By Bryan Watts
By any standard 2019 was a good year for peregrine falcons in Virginia. The breeding season was the most productive in the state’s history producing 61 young. Reproductive rate was 2.03 young per occupied territory. A bonus was that the gender ratio was an even 50:50. Males are smaller and cheaper for pairs to produce, such that poorer production years are often male biased. The pair nesting on the Finney’s Island tower produced an unusual four-female brood which was quite the boxful. A second-year female produced two young with an 18-year male on the James River Bridge. Most birds do not recruit into the population until age three or four. We have only documented one other female that has successfully produced young as a second-year (2004 on the Berkley Bridge).
Survival to banding age was very good in 2019. Of 20 clutches that were followed completely from laying to fledging, 63 of 76 (82.9%) eggs hatched and 59 of 63 (93.7%) young survived to banding age. Four young were known to have problems after fledging. One bird was picked up by bridge operators on Ben Harrison Bridge and treated for a keel fracture. One bird was recovered from a 19th floor apartment balcony and treated for respiratory problems. One bird was found washed up dead along the shoreline in Westover, Maryland. And one bird was picked up dead near Dulles Airport after apparently being struck by an aircraft.
Efforts continued in 2019 to identify breeding adults via field-readable bands to better understand dispersal and demography throughout the mid-Atlantic region. The banding status of 52 (87%) of the 60 adult peregrines known within the breeding population was determined. Fourteen (27%) of the 52 birds were unbanded. Of the banded birds where state of origin could be determined, 20 were from VA, 5 were from MD, 2 were from NJ, 1 was from PA, and 1 was from DE. Three of the oldest birds in the population during 2018, including the Richmond male (18), the Gull Marsh female (17), and the Elkins Chimney female (16), were lost and replaced before the 2019 breeding season.

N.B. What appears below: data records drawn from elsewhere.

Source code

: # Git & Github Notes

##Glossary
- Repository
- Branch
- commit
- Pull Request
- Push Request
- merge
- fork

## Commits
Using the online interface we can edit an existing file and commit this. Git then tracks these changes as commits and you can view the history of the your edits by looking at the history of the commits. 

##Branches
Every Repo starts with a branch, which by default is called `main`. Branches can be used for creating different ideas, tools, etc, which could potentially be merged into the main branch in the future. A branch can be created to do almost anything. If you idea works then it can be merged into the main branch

For the 20th consecutive year birds were translocated from the coast to the mountains. Six young falcons (including 2 females and 4 males) were moved to Shenandoah National Park and placed in a hack box on 22 May. Birds were released on 7 June and all were fine until they dispersed from the site.
Managing this widely distributed population would not be possible without an entire community of dedicated peregrine people. Funding and support was provided by the Virginia Department of Game & Inland Fisheries and The Center for Conservation Biology. We thank the many watchers, managers and administrators who make significant contributions to the continued recovery of the population.